TRY IT:
Pick every line out of the entries below that holds the string "This", and report them.

- - - - -

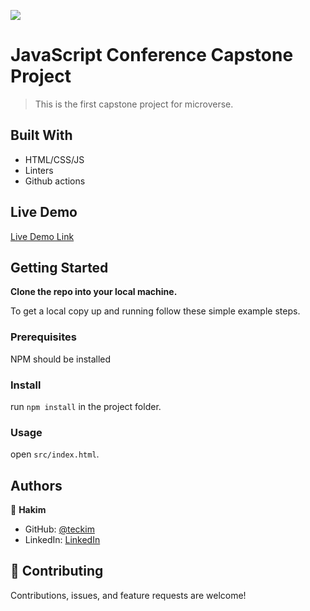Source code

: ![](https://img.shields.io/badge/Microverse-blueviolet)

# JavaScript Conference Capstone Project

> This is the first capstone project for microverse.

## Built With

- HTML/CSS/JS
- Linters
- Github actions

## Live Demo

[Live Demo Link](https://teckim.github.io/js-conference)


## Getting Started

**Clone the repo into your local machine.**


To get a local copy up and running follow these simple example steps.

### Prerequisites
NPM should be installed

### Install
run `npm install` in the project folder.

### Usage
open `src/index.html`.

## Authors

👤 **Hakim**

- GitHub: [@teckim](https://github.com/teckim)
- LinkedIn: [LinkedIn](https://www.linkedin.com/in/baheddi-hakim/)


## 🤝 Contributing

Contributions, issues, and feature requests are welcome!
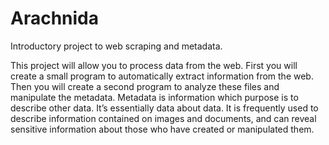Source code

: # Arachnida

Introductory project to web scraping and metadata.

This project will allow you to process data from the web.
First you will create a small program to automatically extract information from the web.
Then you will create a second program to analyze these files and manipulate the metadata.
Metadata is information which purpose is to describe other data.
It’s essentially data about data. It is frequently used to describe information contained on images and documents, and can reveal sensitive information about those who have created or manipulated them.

- - - - -

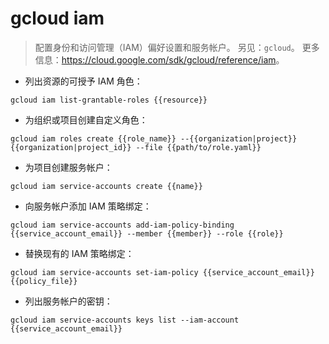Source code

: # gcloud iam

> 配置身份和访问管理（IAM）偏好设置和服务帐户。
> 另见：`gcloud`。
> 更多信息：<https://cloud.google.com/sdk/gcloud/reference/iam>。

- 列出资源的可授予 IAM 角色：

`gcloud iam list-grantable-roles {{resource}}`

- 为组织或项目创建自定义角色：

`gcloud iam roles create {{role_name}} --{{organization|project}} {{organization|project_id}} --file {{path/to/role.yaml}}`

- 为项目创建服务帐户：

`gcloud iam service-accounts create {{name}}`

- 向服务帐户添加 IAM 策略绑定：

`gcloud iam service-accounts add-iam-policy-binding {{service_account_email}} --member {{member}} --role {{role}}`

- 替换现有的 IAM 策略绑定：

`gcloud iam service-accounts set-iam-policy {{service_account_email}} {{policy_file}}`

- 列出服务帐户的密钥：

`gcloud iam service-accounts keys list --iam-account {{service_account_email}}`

- - - - -

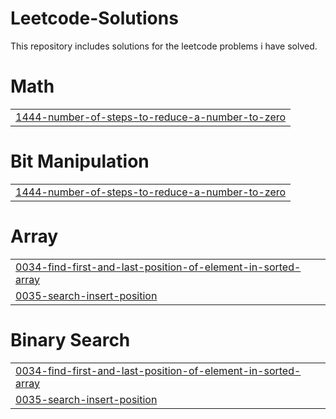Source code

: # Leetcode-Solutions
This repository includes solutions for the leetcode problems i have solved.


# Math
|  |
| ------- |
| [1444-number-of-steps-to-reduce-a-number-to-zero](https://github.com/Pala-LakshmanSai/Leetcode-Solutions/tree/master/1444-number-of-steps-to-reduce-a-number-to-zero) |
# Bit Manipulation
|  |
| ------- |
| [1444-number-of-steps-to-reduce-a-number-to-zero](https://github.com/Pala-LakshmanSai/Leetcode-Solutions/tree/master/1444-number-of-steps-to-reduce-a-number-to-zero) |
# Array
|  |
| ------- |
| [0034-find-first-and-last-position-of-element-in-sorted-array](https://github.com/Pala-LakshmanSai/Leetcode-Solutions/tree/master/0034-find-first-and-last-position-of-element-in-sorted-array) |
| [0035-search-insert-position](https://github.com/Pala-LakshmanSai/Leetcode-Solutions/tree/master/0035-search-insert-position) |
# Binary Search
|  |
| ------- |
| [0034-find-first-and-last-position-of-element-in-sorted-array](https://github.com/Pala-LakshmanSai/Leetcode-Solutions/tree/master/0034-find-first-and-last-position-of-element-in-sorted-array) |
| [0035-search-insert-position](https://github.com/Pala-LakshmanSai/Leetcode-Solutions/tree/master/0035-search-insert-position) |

- - - - -

TASK RESPONSE:
> This is the first capstone project for microverse.
This project will allow you to process data from the web.
This repository includes solutions for the leetcode problems i have solved.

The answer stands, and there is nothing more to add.